Logo
Bu sayfayı yazdır


حزب التحرير
Hizb-ut Tahrir
Mübarek Toprak (Filistin)
Medya Bürosu

No: FL-BA-2025-MB-TR-18 H. 19 Zilka’de 1446
M. Cumartesi, 17 May 2025

Trump Bölgeyi Ziyaret Ederken, Gazze Kan ve Ateş İçinde!

Gazze yine alevler içinde; vahşi katliamların dozajı gittikçe artıyor. Kuzeyin çığlığı kanla boğuluyor, insanlar ateşten denizlerde sürükleniyor. Düşman, onlara tüm dünyayı dar etmiş durumda. Halkı hem hâliyle hem de diliyle “‘Nereye gideceğiz?” diye soruyor göklere..?
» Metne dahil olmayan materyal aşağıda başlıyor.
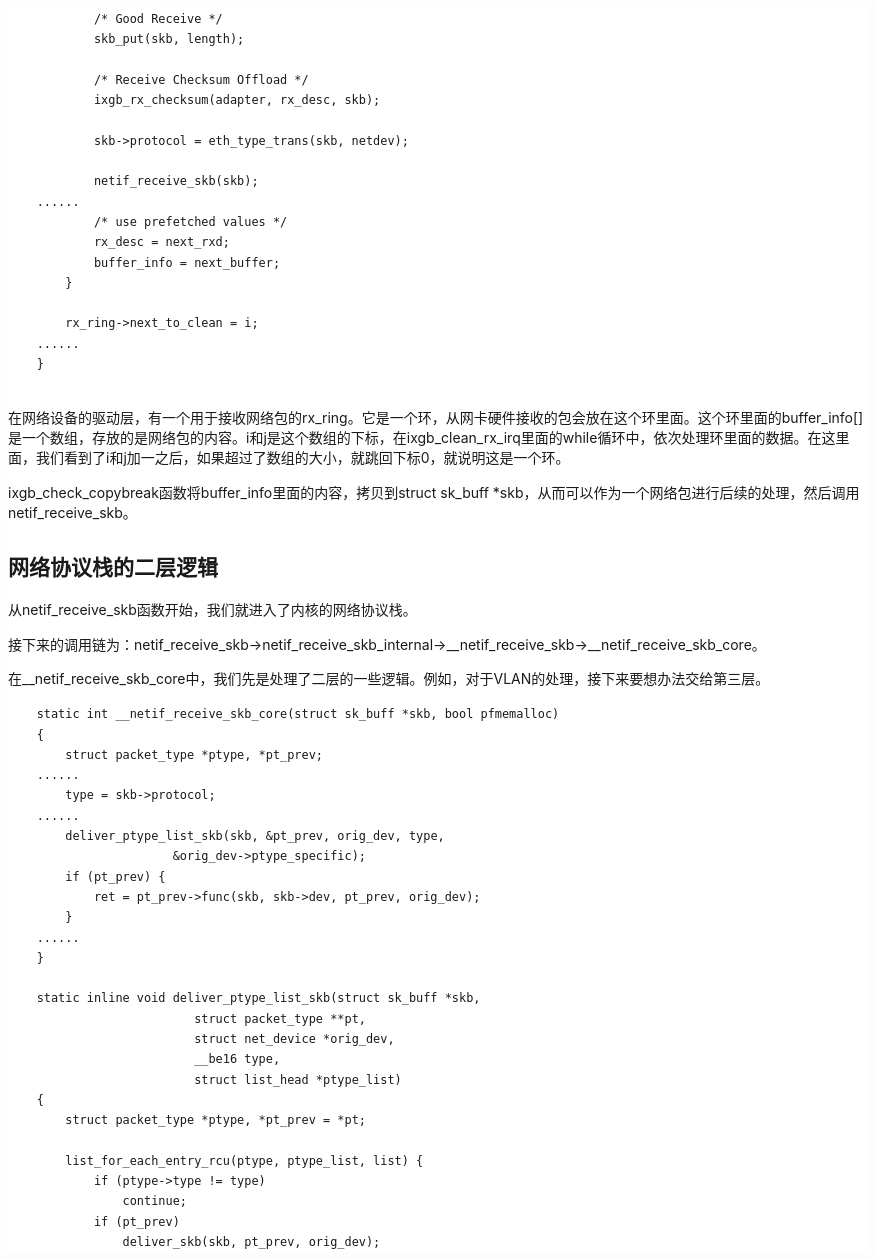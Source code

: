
 ```
    		/* Good Receive */
    		skb_put(skb, length);
    
    		/* Receive Checksum Offload */
    		ixgb_rx_checksum(adapter, rx_desc, skb);
    
    		skb->protocol = eth_type_trans(skb, netdev);
    
    		netif_receive_skb(skb);
    ......
    		/* use prefetched values */
    		rx_desc = next_rxd;
    		buffer_info = next_buffer;
    	}
    
    	rx_ring->next_to_clean = i;
    ......
    }
    

```

在网络设备的驱动层，有一个用于接收网络包的rx\_ring。它是一个环，从网卡硬件接收的包会放在这个环里面。这个环里面的buffer\_info\[\]是一个数组，存放的是网络包的内容。i和j是这个数组的下标，在ixgb\_clean\_rx\_irq里面的while循环中，依次处理环里面的数据。在这里面，我们看到了i和j加一之后，如果超过了数组的大小，就跳回下标0，就说明这是一个环。

ixgb\_check\_copybreak函数将buffer\_info里面的内容，拷贝到struct sk\_buff \*skb，从而可以作为一个网络包进行后续的处理，然后调用netif\_receive\_skb。

## 网络协议栈的二层逻辑

从netif\_receive\_skb函数开始，我们就进入了内核的网络协议栈。

接下来的调用链为：netif\_receive\_skb->netif\_receive\_skb\_internal->\_\_netif\_receive\_skb->\_\_netif\_receive\_skb\_core。

在\_\_netif\_receive\_skb\_core中，我们先是处理了二层的一些逻辑。例如，对于VLAN的处理，接下来要想办法交给第三层。

```
    static int __netif_receive_skb_core(struct sk_buff *skb, bool pfmemalloc)
    {
    	struct packet_type *ptype, *pt_prev;
    ......
    	type = skb->protocol;
    ......
    	deliver_ptype_list_skb(skb, &pt_prev, orig_dev, type,
    			       &orig_dev->ptype_specific);
    	if (pt_prev) {
    		ret = pt_prev->func(skb, skb->dev, pt_prev, orig_dev);
    	}
    ......
    }
    
    static inline void deliver_ptype_list_skb(struct sk_buff *skb,
    					  struct packet_type **pt,
    					  struct net_device *orig_dev,
    					  __be16 type,
    					  struct list_head *ptype_list)
    {
    	struct packet_type *ptype, *pt_prev = *pt;
    
    	list_for_each_entry_rcu(ptype, ptype_list, list) {
    		if (ptype->type != type)
    			continue;
    		if (pt_prev)
    			deliver_skb(skb, pt_prev, orig_dev);
```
Katar’ın ABD’nin emriyle Yahudi esir Edan Alexander’ın serbest bırakılması için sarf ettiğin onca gayretler Gazze’ye hiçbir fayda sağlamadı! Dışişleri Bakanı, Müslümanların trilyonlarını yağmalamasına ek olarak Yahudi esir Edan Alexander’ın serbest bırakılmasını efendisi Trump’a bir hediye olarak sundu. Gazze halkı, esirin serbest bırakılmasından sadece birkaç saatlik ateşkes alabildi, sonrasında bedelini ağır ödedi!

Trump’ın o ahmak yöneticilerle yaptığı zirveler ve toplantılar Gazze halkına hiçbir fayda sağlamadı! O zirvelerde Gazze ya hiç anılmadı ya da öylesine, unutulmaya mahkûm birkaç sözle geçiştirildi. Bu yöneticiler, paralarını çalan ve onurlarını ayaklar altına alan efendileriyle şatafatlı kutlamalar yapmaktan adeta sarhoş oldular. Ona lüks ziyafetler verdiler, hediyeler yağdırmak için birbirleriyle yarıştılar. Onlar, Gazze’de cesetlerin paramparça olup havada uçuştuğu, kanların göl olup oluk oluk aktığı, tepelerine bombaların yağdığı, boğucu açlığa maruz kaldığı bir dönemde kutlamalar yaptılar. Dahası, bir Yahudi mahkûmun kurtarılması, Gazze’nin çektiği acılardan daha önemliydi onlar için!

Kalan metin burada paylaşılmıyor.